### Your assignment
Go through the data below and copy each line where the word "useUploadFile" occurs.

### Listed entries
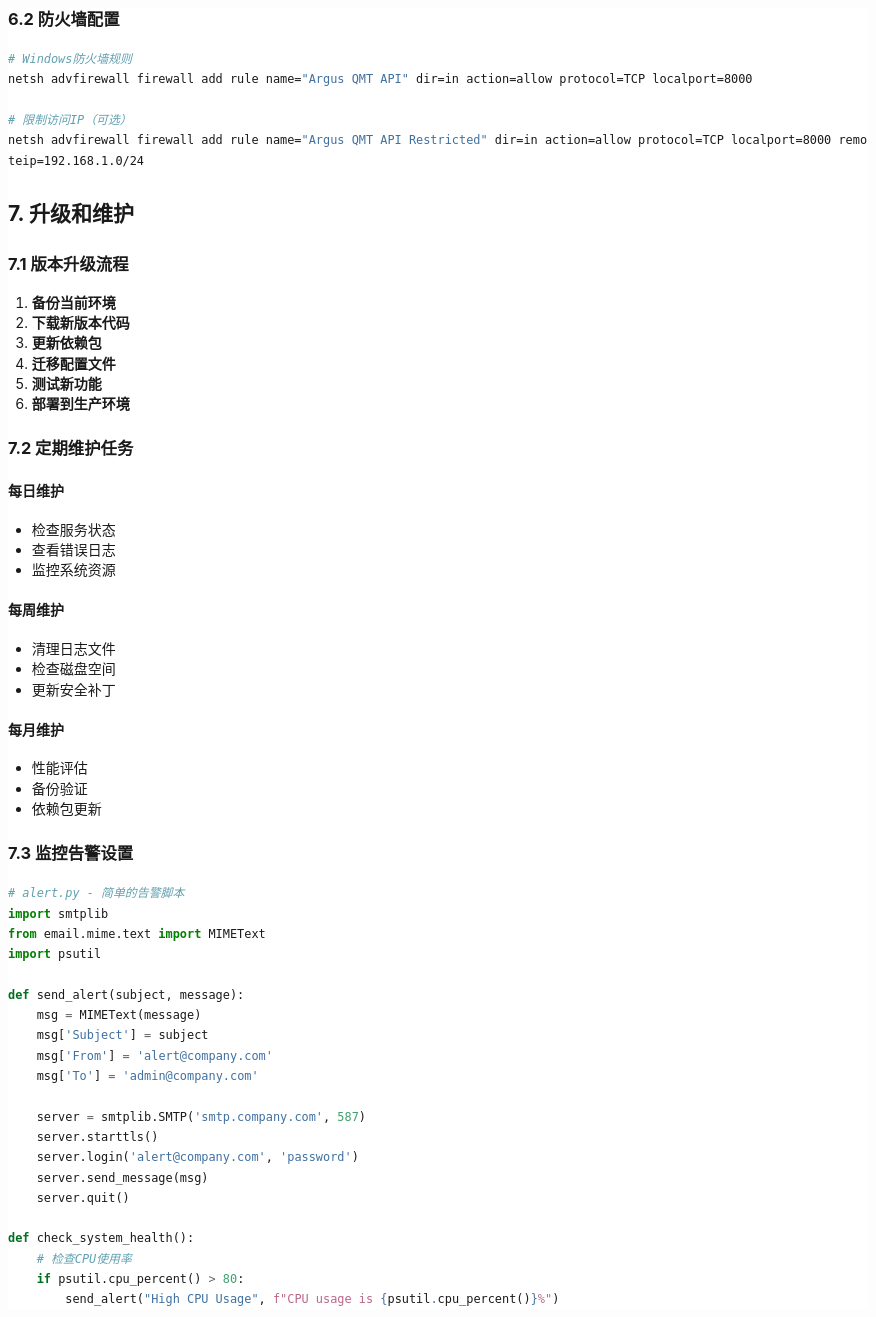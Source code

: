 ### 6.2 防火墙配置

```bash
# Windows防火墙规则
netsh advfirewall firewall add rule name="Argus QMT API" dir=in action=allow protocol=TCP localport=8000

# 限制访问IP（可选）
netsh advfirewall firewall add rule name="Argus QMT API Restricted" dir=in action=allow protocol=TCP localport=8000 remoteip=192.168.1.0/24
```

## 7. 升级和维护

### 7.1 版本升级流程

1. **备份当前环境**
2. **下载新版本代码**
3. **更新依赖包**
4. **迁移配置文件**
5. **测试新功能**
6. **部署到生产环境**

### 7.2 定期维护任务

#### 每日维护
- 检查服务状态
- 查看错误日志
- 监控系统资源

#### 每周维护
- 清理日志文件
- 检查磁盘空间
- 更新安全补丁

#### 每月维护
- 性能评估
- 备份验证
- 依赖包更新

### 7.3 监控告警设置

```python
# alert.py - 简单的告警脚本
import smtplib
from email.mime.text import MIMEText
import psutil

def send_alert(subject, message):
    msg = MIMEText(message)
    msg['Subject'] = subject
    msg['From'] = 'alert@company.com'
    msg['To'] = 'admin@company.com'
    
    server = smtplib.SMTP('smtp.company.com', 587)
    server.starttls()
    server.login('alert@company.com', 'password')
    server.send_message(msg)
    server.quit()

def check_system_health():
    # 检查CPU使用率
    if psutil.cpu_percent() > 80:
        send_alert("High CPU Usage", f"CPU usage is {psutil.cpu_percent()}%")
```
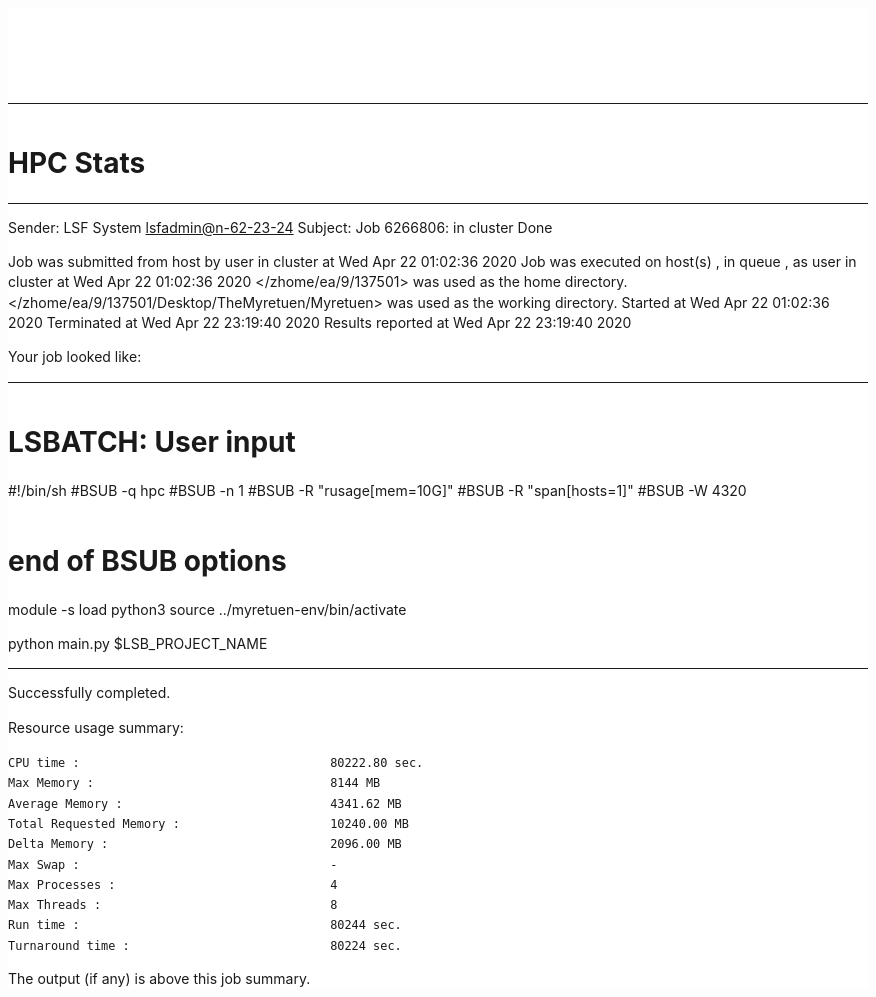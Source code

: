  <br /> 
 <br /> 
 <br /> 
 <br />

---------------------------------------------------------------------------------------------------------------------

# HPC Stats


------------------------------------------------------------
Sender: LSF System <lsfadmin@n-62-23-24>
Subject: Job 6266806: <NNAgent0NODROPOUT60005000-memoryENDREWARD80> in cluster <dcc> Done

Job <NNAgent0NODROPOUT60005000-memoryENDREWARD80> was submitted from host <n-62-30-7> by user <s183914> in cluster <dcc> at Wed Apr 22 01:02:36 2020
Job was executed on host(s) <n-62-23-24>, in queue <hpc>, as user <s183914> in cluster <dcc> at Wed Apr 22 01:02:36 2020
</zhome/ea/9/137501> was used as the home directory.
</zhome/ea/9/137501/Desktop/TheMyretuen/Myretuen> was used as the working directory.
Started at Wed Apr 22 01:02:36 2020
Terminated at Wed Apr 22 23:19:40 2020
Results reported at Wed Apr 22 23:19:40 2020

Your job looked like:

------------------------------------------------------------
# LSBATCH: User input
#!/bin/sh
#BSUB -q hpc
#BSUB -n 1
#BSUB -R "rusage[mem=10G]"
#BSUB -R "span[hosts=1]"
#BSUB -W 4320
# end of BSUB options

module -s load python3
source ../myretuen-env/bin/activate

python main.py $LSB_PROJECT_NAME


------------------------------------------------------------

Successfully completed.

Resource usage summary:

    CPU time :                                   80222.80 sec.
    Max Memory :                                 8144 MB
    Average Memory :                             4341.62 MB
    Total Requested Memory :                     10240.00 MB
    Delta Memory :                               2096.00 MB
    Max Swap :                                   -
    Max Processes :                              4
    Max Threads :                                8
    Run time :                                   80244 sec.
    Turnaround time :                            80224 sec.

The output (if any) is above this job summary.

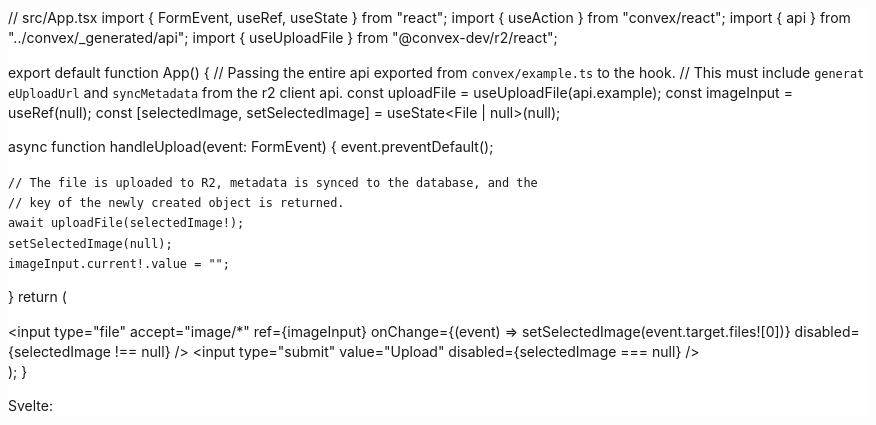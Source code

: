 // src/App.tsx
import { FormEvent, useRef, useState } from "react";
import { useAction } from "convex/react";
import { api } from "../convex/_generated/api";
import { useUploadFile } from "@convex-dev/r2/react";

export default function App() {
  // Passing the entire api exported from `convex/example.ts` to the hook.
  // This must include `generateUploadUrl` and `syncMetadata` from the r2 client api.
  const uploadFile = useUploadFile(api.example);
  const imageInput = useRef<HTMLInputElement>(null);
  const [selectedImage, setSelectedImage] = useState<File | null>(null);

  async function handleUpload(event: FormEvent) {
    event.preventDefault();

    // The file is uploaded to R2, metadata is synced to the database, and the
    // key of the newly created object is returned.
    await uploadFile(selectedImage!);
    setSelectedImage(null);
    imageInput.current!.value = "";
  }
  return (
    <form onSubmit={handleUpload}>
      <input
        type="file"
        accept="image/*"
        ref={imageInput}
        onChange={(event) => setSelectedImage(event.target.files![0])}
        disabled={selectedImage !== null}
      />
      <input
        type="submit"
        value="Upload"
        disabled={selectedImage === null}
      />
    </form>
  );
}

Svelte:

<script lang="ts">
   import { useUploadFile } from "@convex-dev/r2/svelte";
   import { api } from "../convex/_generated/api";

   const uploadFile = useUploadFile(api.example);

   let selectedImage = $state<File | null>(null);

   async function handleUpload(file: File) {
     await uploadFile(file);
     selectedImage = null;
   }
 </script>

### Finished task
import { useUploadFile } from "@convex-dev/r2/react";
  const uploadFile = useUploadFile(api.example);
   import { useUploadFile } from "@convex-dev/r2/svelte";
   const uploadFile = useUploadFile(api.example);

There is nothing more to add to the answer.